> **EXERCISE REQUIREMENTS**: Each record should be given again exactly as it appears, with no image included.

>>>

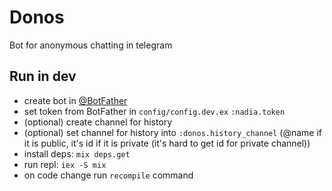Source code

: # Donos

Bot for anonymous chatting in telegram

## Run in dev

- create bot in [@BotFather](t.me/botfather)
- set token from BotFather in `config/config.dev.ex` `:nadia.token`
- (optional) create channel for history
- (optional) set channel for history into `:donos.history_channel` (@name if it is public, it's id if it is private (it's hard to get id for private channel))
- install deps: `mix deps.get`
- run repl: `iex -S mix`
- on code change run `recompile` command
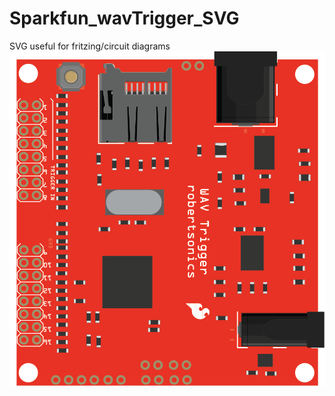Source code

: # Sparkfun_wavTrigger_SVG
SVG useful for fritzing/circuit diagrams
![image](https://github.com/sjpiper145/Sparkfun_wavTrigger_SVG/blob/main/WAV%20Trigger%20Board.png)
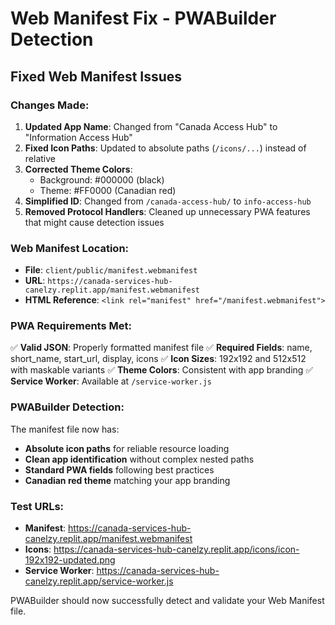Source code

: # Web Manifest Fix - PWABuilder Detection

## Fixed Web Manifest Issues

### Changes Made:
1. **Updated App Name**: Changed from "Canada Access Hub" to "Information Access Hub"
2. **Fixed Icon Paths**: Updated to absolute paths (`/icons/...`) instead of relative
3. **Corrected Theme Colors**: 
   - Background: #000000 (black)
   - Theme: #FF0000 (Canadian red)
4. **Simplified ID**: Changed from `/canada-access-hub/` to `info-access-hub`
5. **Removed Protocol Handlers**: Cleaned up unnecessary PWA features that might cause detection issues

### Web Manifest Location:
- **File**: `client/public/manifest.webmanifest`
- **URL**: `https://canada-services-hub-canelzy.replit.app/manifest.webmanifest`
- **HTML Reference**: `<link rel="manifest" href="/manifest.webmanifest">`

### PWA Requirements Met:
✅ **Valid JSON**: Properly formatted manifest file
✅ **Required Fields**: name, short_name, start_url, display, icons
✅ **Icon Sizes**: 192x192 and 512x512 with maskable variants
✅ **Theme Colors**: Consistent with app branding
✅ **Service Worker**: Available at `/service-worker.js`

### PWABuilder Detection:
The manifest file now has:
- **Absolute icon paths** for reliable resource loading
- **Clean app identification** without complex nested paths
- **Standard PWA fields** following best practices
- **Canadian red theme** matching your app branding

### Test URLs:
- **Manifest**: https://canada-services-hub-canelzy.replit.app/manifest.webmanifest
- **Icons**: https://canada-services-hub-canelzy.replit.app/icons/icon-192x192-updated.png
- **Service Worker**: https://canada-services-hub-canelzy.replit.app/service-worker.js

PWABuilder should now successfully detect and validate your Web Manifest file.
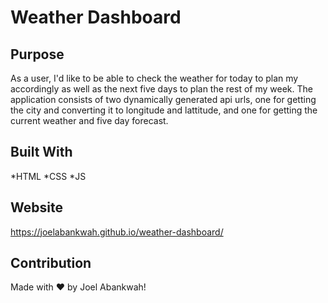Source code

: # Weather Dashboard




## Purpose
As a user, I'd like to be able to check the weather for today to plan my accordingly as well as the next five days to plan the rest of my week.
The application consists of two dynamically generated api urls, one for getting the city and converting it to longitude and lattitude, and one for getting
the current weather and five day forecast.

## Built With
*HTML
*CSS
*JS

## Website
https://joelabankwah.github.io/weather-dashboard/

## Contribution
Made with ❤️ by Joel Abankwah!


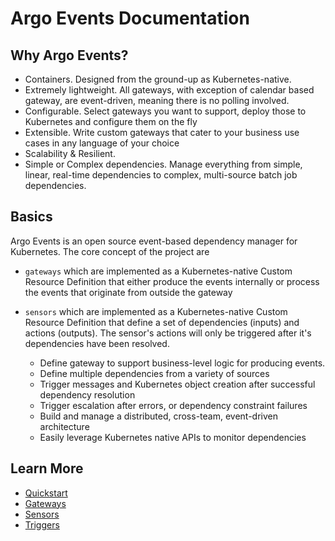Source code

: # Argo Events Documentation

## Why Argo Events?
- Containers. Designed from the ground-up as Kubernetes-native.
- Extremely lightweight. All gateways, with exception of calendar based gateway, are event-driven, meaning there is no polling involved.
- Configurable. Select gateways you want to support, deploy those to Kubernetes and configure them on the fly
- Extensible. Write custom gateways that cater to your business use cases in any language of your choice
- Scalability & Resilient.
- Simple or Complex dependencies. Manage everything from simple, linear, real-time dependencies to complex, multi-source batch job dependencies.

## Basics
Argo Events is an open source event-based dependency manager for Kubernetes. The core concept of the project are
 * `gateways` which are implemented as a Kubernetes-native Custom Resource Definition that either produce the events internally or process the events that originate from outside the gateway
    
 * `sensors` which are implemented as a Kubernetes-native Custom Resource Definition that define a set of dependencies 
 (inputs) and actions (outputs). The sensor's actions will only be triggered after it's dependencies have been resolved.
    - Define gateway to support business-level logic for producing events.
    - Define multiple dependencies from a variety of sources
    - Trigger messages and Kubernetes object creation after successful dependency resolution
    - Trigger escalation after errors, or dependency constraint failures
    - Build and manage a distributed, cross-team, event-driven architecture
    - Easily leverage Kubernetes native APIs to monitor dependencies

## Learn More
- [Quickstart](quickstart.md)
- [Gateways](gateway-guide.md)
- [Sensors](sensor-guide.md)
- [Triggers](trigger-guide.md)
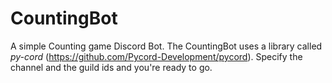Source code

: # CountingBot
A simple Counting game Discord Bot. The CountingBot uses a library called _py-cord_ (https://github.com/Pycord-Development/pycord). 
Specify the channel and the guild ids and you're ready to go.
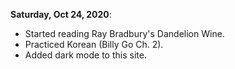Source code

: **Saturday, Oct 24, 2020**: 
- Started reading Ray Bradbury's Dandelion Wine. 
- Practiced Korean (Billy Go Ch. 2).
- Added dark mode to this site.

<<<

> **EXERCISE SOLUTION**:
Source code

: # Donos

Bot for anonymous chatting in telegram

## Run in dev

- create bot in [@BotFather](t.me/botfather)
- set token from BotFather in `config/config.dev.ex` `:nadia.token`
- (optional) create channel for history
- (optional) set channel for history into `:donos.history_channel` (@name if it is public, it's id if it is private (it's hard to get id for private channel))
- install deps: `mix deps.get`
- run repl: `iex -S mix`
- on code change run `recompile` command
Source code

: # Sparkfun_wavTrigger_SVG
SVG useful for fritzing/circuit diagrams
![image](https://github.com/sjpiper145/Sparkfun_wavTrigger_SVG/blob/main/WAV%20Trigger%20Board.png)
Source code

: # Web Manifest Fix - PWABuilder Detection

## Fixed Web Manifest Issues

### Changes Made:
1. **Updated App Name**: Changed from "Canada Access Hub" to "Information Access Hub"
2. **Fixed Icon Paths**: Updated to absolute paths (`/icons/...`) instead of relative
3. **Corrected Theme Colors**: 
   - Background: #000000 (black)
   - Theme: #FF0000 (Canadian red)
4. **Simplified ID**: Changed from `/canada-access-hub/` to `info-access-hub`
5. **Removed Protocol Handlers**: Cleaned up unnecessary PWA features that might cause detection issues

### Web Manifest Location:
- **File**: `client/public/manifest.webmanifest`
- **URL**: `https://canada-services-hub-canelzy.replit.app/manifest.webmanifest`
- **HTML Reference**: `<link rel="manifest" href="/manifest.webmanifest">`

### PWA Requirements Met:
✅ **Valid JSON**: Properly formatted manifest file
✅ **Required Fields**: name, short_name, start_url, display, icons
✅ **Icon Sizes**: 192x192 and 512x512 with maskable variants
✅ **Theme Colors**: Consistent with app branding
✅ **Service Worker**: Available at `/service-worker.js`

### PWABuilder Detection:
The manifest file now has:
- **Absolute icon paths** for reliable resource loading
- **Clean app identification** without complex nested paths
- **Standard PWA fields** following best practices
- **Canadian red theme** matching your app branding

### Test URLs:
- **Manifest**: https://canada-services-hub-canelzy.replit.app/manifest.webmanifest
- **Icons**: https://canada-services-hub-canelzy.replit.app/icons/icon-192x192-updated.png
- **Service Worker**: https://canada-services-hub-canelzy.replit.app/service-worker.js

PWABuilder should now successfully detect and validate your Web Manifest file.
Source code

: # Weather Dashboard




## Purpose
As a user, I'd like to be able to check the weather for today to plan my accordingly as well as the next five days to plan the rest of my week.
The application consists of two dynamically generated api urls, one for getting the city and converting it to longitude and lattitude, and one for getting
the current weather and five day forecast.

## Built With
*HTML
*CSS
*JS

## Website
https://joelabankwah.github.io/weather-dashboard/

## Contribution
Made with ❤️ by Joel Abankwah!


Source code

: # Argo Events Documentation

## Why Argo Events?
- Containers. Designed from the ground-up as Kubernetes-native.
- Extremely lightweight. All gateways, with exception of calendar based gateway, are event-driven, meaning there is no polling involved.
- Configurable. Select gateways you want to support, deploy those to Kubernetes and configure them on the fly
- Extensible. Write custom gateways that cater to your business use cases in any language of your choice
- Scalability & Resilient.
- Simple or Complex dependencies. Manage everything from simple, linear, real-time dependencies to complex, multi-source batch job dependencies.

## Basics
Argo Events is an open source event-based dependency manager for Kubernetes. The core concept of the project are
 * `gateways` which are implemented as a Kubernetes-native Custom Resource Definition that either produce the events internally or process the events that originate from outside the gateway
    
 * `sensors` which are implemented as a Kubernetes-native Custom Resource Definition that define a set of dependencies 
 (inputs) and actions (outputs). The sensor's actions will only be triggered after it's dependencies have been resolved.
    - Define gateway to support business-level logic for producing events.
    - Define multiple dependencies from a variety of sources
    - Trigger messages and Kubernetes object creation after successful dependency resolution
    - Trigger escalation after errors, or dependency constraint failures
    - Build and manage a distributed, cross-team, event-driven architecture
    - Easily leverage Kubernetes native APIs to monitor dependencies

## Learn More
- [Quickstart](quickstart.md)
- [Gateways](gateway-guide.md)
- [Sensors](sensor-guide.md)
- [Triggers](trigger-guide.md)
Source code

: # CountingBot
A simple Counting game Discord Bot. The CountingBot uses a library called _py-cord_ (https://github.com/Pycord-Development/pycord). 
Specify the channel and the guild ids and you're ready to go.
Source code

: **Saturday, Oct 24, 2020**: 
- Started reading Ray Bradbury's Dandelion Wine. 
- Practiced Korean (Billy Go Ch. 2).
- Added dark mode to this site.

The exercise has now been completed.